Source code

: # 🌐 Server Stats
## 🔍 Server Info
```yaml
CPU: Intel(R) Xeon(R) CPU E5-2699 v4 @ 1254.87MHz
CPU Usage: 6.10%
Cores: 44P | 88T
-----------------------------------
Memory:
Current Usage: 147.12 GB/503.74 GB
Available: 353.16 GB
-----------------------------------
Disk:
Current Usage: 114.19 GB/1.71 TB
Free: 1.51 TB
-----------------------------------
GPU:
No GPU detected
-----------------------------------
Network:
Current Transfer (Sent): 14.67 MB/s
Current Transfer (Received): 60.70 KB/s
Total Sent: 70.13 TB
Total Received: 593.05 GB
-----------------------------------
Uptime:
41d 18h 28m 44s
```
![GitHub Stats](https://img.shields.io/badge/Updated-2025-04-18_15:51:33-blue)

### WHAT YOU NEED TO DO
On how many lines above does the word "Transfer" appear? Answer with that figure only.

### RESPONSE AREA
2